> Work to be completed:
Of the lines below, copy those that hold the word "strong".

> Saved entries:
[Start of section]
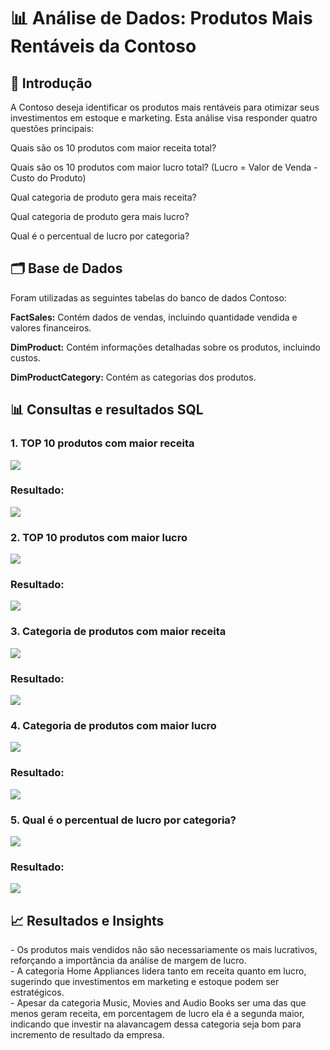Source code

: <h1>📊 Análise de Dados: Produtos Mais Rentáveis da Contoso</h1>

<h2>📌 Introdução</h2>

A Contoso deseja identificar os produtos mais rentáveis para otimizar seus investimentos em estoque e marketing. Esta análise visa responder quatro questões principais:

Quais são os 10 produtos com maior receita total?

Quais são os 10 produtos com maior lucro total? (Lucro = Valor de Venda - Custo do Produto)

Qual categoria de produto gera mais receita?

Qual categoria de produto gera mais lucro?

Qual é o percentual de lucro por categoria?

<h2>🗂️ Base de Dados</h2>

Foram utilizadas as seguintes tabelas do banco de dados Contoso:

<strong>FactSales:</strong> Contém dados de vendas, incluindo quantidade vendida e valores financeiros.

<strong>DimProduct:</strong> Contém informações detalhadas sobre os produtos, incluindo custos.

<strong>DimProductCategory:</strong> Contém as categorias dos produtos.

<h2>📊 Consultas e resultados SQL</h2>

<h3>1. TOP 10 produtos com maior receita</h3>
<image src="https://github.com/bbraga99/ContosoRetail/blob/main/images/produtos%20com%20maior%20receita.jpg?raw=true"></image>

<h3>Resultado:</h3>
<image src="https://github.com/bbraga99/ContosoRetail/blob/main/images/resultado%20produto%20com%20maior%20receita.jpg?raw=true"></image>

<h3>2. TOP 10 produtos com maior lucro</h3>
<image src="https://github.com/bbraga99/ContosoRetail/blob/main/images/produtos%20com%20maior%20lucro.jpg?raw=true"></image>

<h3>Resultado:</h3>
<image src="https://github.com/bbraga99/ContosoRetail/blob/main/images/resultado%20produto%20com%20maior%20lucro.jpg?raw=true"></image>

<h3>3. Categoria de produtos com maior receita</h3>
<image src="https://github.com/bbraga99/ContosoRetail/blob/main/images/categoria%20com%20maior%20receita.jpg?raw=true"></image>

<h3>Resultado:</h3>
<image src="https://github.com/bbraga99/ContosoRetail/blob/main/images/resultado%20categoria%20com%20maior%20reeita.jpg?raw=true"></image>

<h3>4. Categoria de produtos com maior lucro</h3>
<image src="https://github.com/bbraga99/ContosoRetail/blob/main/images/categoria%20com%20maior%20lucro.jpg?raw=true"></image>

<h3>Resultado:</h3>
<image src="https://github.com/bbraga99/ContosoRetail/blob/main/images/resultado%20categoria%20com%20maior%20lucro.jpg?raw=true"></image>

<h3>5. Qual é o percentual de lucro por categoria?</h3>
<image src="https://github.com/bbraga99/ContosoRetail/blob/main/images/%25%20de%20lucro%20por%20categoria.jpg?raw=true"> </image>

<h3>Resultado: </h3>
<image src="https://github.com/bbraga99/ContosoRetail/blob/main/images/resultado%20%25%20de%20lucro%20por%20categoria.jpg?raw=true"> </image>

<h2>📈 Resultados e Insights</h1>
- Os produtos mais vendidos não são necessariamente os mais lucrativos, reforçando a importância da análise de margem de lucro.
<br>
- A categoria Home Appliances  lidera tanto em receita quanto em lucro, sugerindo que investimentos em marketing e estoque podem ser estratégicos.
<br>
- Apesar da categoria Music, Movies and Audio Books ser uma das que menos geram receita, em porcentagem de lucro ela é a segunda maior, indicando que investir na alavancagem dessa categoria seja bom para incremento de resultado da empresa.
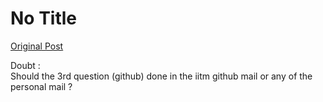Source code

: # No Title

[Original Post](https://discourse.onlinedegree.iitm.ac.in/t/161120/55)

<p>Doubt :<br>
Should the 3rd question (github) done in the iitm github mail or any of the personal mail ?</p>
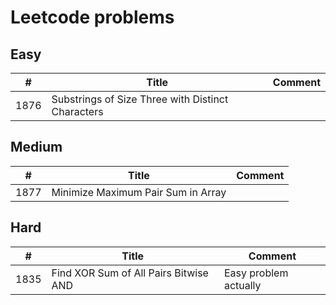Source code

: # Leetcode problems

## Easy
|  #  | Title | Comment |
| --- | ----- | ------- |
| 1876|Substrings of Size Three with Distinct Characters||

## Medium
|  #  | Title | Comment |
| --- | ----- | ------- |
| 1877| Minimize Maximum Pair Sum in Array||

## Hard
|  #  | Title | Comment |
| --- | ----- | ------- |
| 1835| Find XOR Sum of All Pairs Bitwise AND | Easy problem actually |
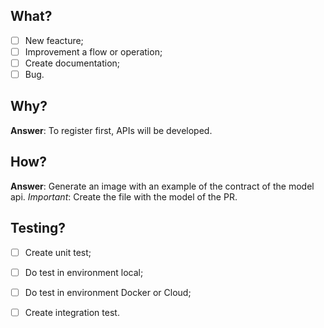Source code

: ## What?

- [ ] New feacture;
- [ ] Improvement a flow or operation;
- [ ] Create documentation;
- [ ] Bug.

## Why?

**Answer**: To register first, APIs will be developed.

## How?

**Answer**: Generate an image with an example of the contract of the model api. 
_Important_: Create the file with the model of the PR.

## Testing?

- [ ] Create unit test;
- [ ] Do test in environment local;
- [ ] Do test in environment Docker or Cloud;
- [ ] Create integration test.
[End of section]
> Written solution:
<strong>FactSales:</strong> Contém dados de vendas, incluindo quantidade vendida e valores financeiros.
<strong>DimProduct:</strong> Contém informações detalhadas sobre os produtos, incluindo custos.
<strong>DimProductCategory:</strong> Contém as categorias dos produtos.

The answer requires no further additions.